Мы взялись вплотную за использование тепловой энергии земли, многочисленных «печей» – сопок Камчатки. Камчатские сопки уже начали давать нам энергию и с каждым годом будут давать все больше. Большое количество энергии мы могли бы перебрасывать с юга, с наших солнечных станций. Но Арктика должна кормить энергией сама себя. И мы решили использовать безграничный источник арктической энергии – холод. Об этой идее я не буду тебе говорить подробно, ты узнаешь на месте сам.
Смотри на карту. Мы находимся вот здесь – севернее Байкала, невдалеке от Ангарской гидростанции. Там мы оставим дирижабль и пересядем на аэроплан, который понесет нас прямо на север через сплошные лесные массивы. Меня вызывают в новый город, Челюскин, для консультации.
– Там живет и «снежная королева»? – спросил Джим.
– Там и живет. Ты уже заинтересовался ею? Но, предупреждаю, она уже невеста, – смеясь ответил Бугаев.
3. Дорожное приключение
Леса, леса, леса… В кабине самолета тепло. Однообразно гудит мотор. Машину покачивает. Опытный пилот Семенов держит курс прямо на север по сто третьей параллели. Вооруженный русско-английским словарем, Джим медленно читает новый русский роман. Игнат у соседнего окна работает с логарифмической линейкой, что-то записывает.
Неожиданно пилот выключает моторы, самолет качнуло.
Игнат взглянул в окно. Казалось, земля вдруг поднялась дыбом и прыгнула на аэроплан. Самолет снижается крутой спиралью на небольшую поляну.
– Держись! – крикнул Игнат Джиму. Но самолет без толчка уже коснулся земли, пробежал по траве и остановился.
– Только наш Семенов мог так ловко сесть, – восхищенно воскликнул Игнат. Он открыл дверь в кабину летчика. Семенов сидел, откинувшись на спинку кресла. Лицо бледное. Из носа течет кровь. Бортмеханик Доронин уже подает первую помощь – смачивает Семенову спиртом виски, вытирает ватой окровавленные руки и лицо.
– У него, – объяснил Доронин, – произошло кровотечение из носа, головокружение… Как себя чувствуешь, Семенов?

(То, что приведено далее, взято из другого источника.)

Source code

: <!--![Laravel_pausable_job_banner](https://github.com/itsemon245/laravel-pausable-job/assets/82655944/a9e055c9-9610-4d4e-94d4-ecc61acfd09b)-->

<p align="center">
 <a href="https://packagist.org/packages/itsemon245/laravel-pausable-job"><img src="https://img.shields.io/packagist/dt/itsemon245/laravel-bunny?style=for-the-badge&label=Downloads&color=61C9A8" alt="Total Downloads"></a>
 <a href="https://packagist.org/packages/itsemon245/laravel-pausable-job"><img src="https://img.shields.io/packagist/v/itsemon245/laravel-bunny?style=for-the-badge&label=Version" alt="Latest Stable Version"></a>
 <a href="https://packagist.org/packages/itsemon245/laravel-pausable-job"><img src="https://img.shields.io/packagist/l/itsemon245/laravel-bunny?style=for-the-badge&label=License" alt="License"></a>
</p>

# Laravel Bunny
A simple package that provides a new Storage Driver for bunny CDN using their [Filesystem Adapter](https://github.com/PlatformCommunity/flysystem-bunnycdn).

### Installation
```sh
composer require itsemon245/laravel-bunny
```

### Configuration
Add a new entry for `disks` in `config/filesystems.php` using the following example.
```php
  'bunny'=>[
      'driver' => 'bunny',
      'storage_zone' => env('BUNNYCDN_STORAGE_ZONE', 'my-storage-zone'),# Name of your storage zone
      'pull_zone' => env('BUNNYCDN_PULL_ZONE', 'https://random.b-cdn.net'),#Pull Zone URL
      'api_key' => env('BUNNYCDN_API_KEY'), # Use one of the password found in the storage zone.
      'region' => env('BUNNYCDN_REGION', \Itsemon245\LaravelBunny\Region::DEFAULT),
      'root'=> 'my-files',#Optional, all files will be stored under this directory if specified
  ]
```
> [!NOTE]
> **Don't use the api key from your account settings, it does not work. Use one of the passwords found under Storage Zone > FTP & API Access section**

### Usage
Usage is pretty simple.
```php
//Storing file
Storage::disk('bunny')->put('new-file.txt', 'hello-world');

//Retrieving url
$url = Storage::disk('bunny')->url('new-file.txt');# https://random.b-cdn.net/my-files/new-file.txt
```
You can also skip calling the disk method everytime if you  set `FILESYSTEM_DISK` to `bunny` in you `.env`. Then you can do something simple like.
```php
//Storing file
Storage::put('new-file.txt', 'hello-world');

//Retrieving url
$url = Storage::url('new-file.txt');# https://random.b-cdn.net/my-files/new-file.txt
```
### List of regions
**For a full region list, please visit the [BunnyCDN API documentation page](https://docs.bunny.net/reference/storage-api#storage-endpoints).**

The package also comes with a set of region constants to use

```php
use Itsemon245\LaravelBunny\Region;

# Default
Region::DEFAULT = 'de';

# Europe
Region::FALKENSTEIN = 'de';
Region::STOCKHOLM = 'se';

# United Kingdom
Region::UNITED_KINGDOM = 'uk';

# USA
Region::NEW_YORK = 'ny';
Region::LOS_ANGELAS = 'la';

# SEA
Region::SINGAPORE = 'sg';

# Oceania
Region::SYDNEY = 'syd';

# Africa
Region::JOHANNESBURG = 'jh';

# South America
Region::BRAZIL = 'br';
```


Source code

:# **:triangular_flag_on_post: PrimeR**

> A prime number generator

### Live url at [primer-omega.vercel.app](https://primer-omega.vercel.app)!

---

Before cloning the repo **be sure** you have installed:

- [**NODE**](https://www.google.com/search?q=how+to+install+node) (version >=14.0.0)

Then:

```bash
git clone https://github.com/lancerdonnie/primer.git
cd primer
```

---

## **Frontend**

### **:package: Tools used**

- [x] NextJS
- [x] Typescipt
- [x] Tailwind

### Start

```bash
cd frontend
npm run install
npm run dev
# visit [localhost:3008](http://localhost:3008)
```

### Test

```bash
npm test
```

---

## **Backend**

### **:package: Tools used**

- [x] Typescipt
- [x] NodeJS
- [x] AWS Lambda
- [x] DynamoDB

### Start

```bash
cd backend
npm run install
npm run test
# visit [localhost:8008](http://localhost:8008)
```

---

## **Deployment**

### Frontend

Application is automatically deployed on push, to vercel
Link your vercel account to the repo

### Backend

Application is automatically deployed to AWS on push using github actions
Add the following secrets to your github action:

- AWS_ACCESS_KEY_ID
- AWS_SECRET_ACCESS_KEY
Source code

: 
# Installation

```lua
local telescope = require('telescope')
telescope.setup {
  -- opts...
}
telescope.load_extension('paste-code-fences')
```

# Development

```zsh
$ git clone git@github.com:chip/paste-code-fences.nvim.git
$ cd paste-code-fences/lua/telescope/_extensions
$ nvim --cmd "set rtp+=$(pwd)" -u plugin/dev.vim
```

Семенов улыбнулся и ответил хрипловатым голосом:
– Сейчас лучше, но голова еще кружится. Понять не могу, отчего это…
Больного летчика осторожно перенесли в кабину кормового отсека и уложили на полу, на разостланном матраце, высоко приподняв голову.
Джим посмотрел в окно кабины. Угрюмая, непроходимая стена леса. Впечатлительному Джиму показалось, что темные лиственницы враждебным и торжествующим строем обступили упавшую с неба стальную птицу. Теперь она вместе с людьми была пленницей леса. Кругом – безлюдье, лесные болота на сотни, быть может, тысячи километров. Заблудишься, умрешь от голода прежде, чем доберешься до людей. В аэроплане продуктов питания всего на несколько дней… Больной Семенов… Невеселая картина!
Но Бугаев совершенно спокоен. Он выжимает воду из полотенца своими крепкими руками и кладет компресс на голову Семенова.
– Что приумолк? – спросил Игнат Джима. – Не беспокойся. Мы везде дома. Если лес еще не вполне побежден, то и над нами он уж не властвует больше. Мы сами не выйдем из лесу – нас найдут.
Слышно было, как Доронин работает на аварийном радиоаппарате и затем разговаривает по радиотелефону. Через несколько минут он вернулся.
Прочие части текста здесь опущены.